> _ACTIVITY_:
Can you copy out the data exactly? Leave the images out.
....
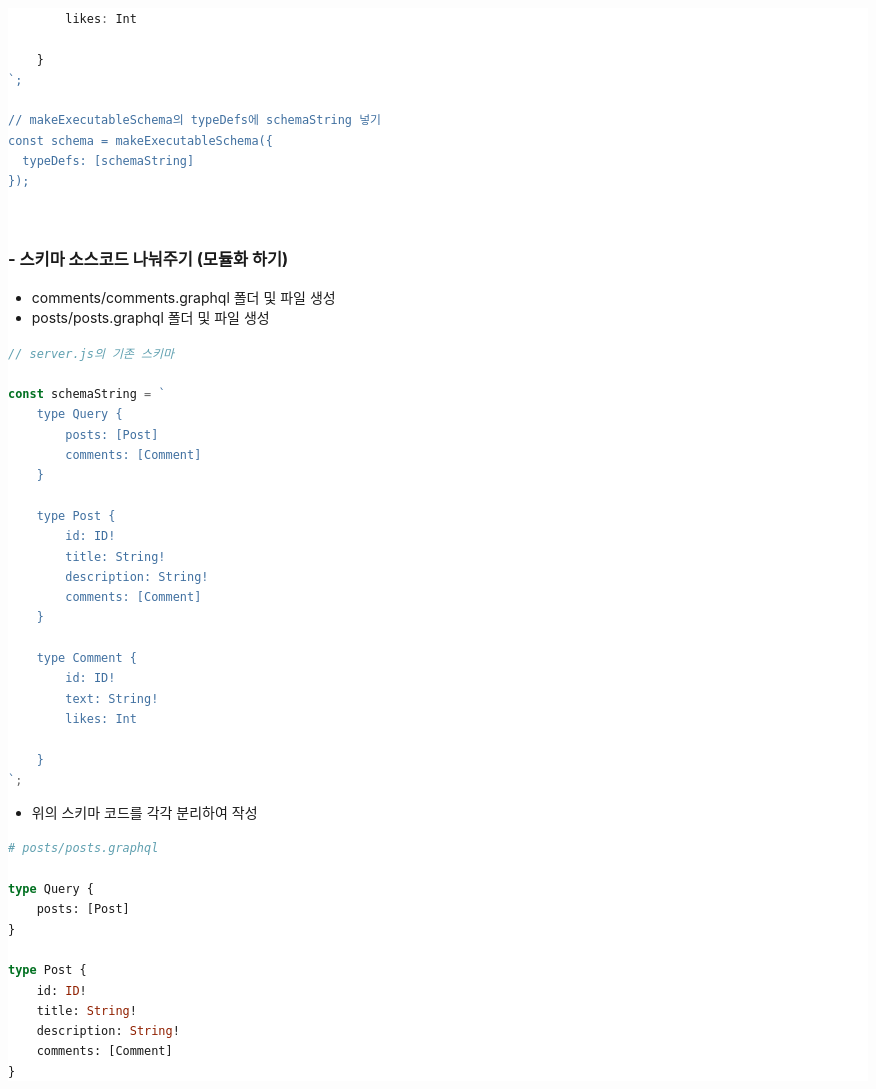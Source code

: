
 ```js
        likes: Int

    }
`;

// makeExecutableSchema의 typeDefs에 schemaString 넣기
const schema = makeExecutableSchema({
  typeDefs: [schemaString]
});
```

<br/>

### - 스키마 소스코드 나눠주기 (모듈화 하기)

- comments/comments.graphql 폴더 및 파일 생성
- posts/posts.graphql 폴더 및 파일 생성

```js
// server.js의 기존 스키마

const schemaString = `
    type Query {
        posts: [Post]
        comments: [Comment]
    }

    type Post {
        id: ID!
        title: String!
        description: String!
        comments: [Comment]
    }

    type Comment {
        id: ID!
        text: String!
        likes: Int

    }
`;
```

- 위의 스키마 코드를 각각 분리하여 작성

```graphql
# posts/posts.graphql

type Query {
    posts: [Post]
}

type Post {
    id: ID!
    title: String!
    description: String!
    comments: [Comment]
}
```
....
> _ANSWER TO THIS TASK_:
Source code

:
 ```js
        likes: Int

    }
`;

// makeExecutableSchema의 typeDefs에 schemaString 넣기
const schema = makeExecutableSchema({
  typeDefs: [schemaString]
});
```

<br/>

### - 스키마 소스코드 나눠주기 (모듈화 하기)

- comments/comments.graphql 폴더 및 파일 생성
- posts/posts.graphql 폴더 및 파일 생성

```js
// server.js의 기존 스키마

const schemaString = `
    type Query {
        posts: [Post]
        comments: [Comment]
    }

    type Post {
        id: ID!
        title: String!
        description: String!
        comments: [Comment]
    }

    type Comment {
        id: ID!
        text: String!
        likes: Int

    }
`;
```

- 위의 스키마 코드를 각각 분리하여 작성

```graphql
# posts/posts.graphql

type Query {
    posts: [Post]
}

type Post {
    id: ID!
    title: String!
    description: String!
    comments: [Comment]
}
```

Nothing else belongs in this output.